I welcome suggested articles, so if you come across a gem, email it to me at allan.alach@ihug.co.nz.
This week’s homework!

The Fear Factor: What’s holding us back from moving ahead?

In contrast to the world’s most innovative organizations, innovation happens slowly in public schooling. In this article, the author explores the “fear factors” that hold us back from educational innovation, which include both structural blockers and cultural blockers. Nevertheless, there is plenty education leaders can do to support innovation, based on the characteristics observed in centres of innovation: look outside their own discipline for inspiration; create their own success criteria; create a safe space for experimentation; give people trust, time and permission to fail.

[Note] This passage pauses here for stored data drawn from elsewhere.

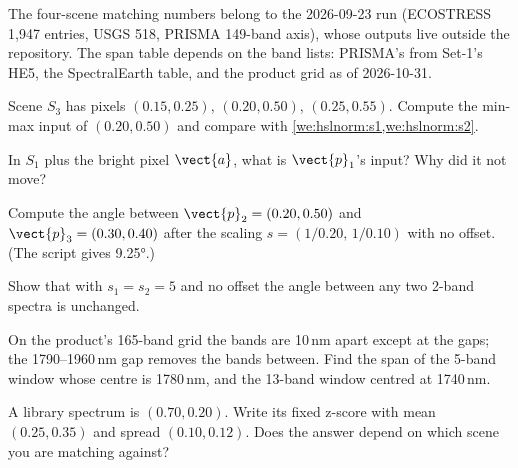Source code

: \begin{drift}
The four-scene matching numbers belong to the 2026-09-23 run (ECOSTRESS 1,947 entries, USGS 518, PRISMA 149-band axis),
whose outputs live outside the repository. The span table depends on the band lists: PRISMA's from Set-1's HE5, the
SpectralEarth table, and the product grid as of 2026-10-31.
\end{drift}

\begin{confusions}
\end{confusions}

\begin{checkyourself}
\item\label{ex:hslnorm:1} Scene $S_3$ has pixels $(0.15,0.25)$, $(0.20,0.50)$, $(0.25,0.55)$. Compute the min-max input of
  $(0.20,0.50)$ and compare with \cref{we:hslnorm:s1,we:hslnorm:s2}.
\item\label{ex:hslnorm:2} In $S_1$ plus the bright pixel $\vect{a}$, what is $\vect{p}_1$'s input? Why did it not move?
\item\label{ex:hslnorm:3} Compute the angle between $\vect{p}_2=(0.20,0.50)$ and $\vect{p}_3=(0.30,0.40)$ after the scaling
  $s=(1/0.20,\,1/0.10)$ with no offset. (The script gives 9.25°.)
\item\label{ex:hslnorm:4} Show that with $s_1=s_2=5$ and no offset the angle between any two 2-band spectra is unchanged.
\item\label{ex:hslnorm:5} On the product's 165-band grid the bands are 10\,nm apart except at the gaps; the 1790--1960\,nm gap
  removes the bands between. Find the span of the 5-band window whose centre is 1780\,nm, and the 13-band window centred
  at 1740\,nm.
\item\label{ex:hslnorm:6} A library spectrum is $(0.70,0.20)$. Write its fixed z-score with mean $(0.25,0.35)$ and spread
  $(0.10,0.12)$. Does the answer depend on which scene you are matching against?
\end{checkyourself}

Pearson Education’s creepy vision confirms Common Core fears

George Orwell must have used Pearson Education as a model for Big Brother...


Pearson Education, an official partner in the development of resources and tests for the Common Core State Standards, recently released a video series to share their ‘vision for the future of learning’. Although the technology shown is impressive, these videos confirm what many teachers and parents have feared most about Common Core, unprecedented control and an invasion of student privacy. In these videos, educators’ teaching styles are monitored by real-time cameras in every classroom and evaluated on the use of specific points of instruction.’


Beyond teacher egocentrism: design thinking

Useful article by Grant Wiggins:

‘As teachers we understandably believe that it is the ‘teaching’ that causes learning. But this is too egocentric a formulation. As I said in my previous post, the learner’s attempts to learn causes all learning. The teaching is a stimulus; the attempted learning (or lack of it) is the response. No matter what the teacher says or does, the learner has to engage with and process the ‘teaching’ if learning is to happen.’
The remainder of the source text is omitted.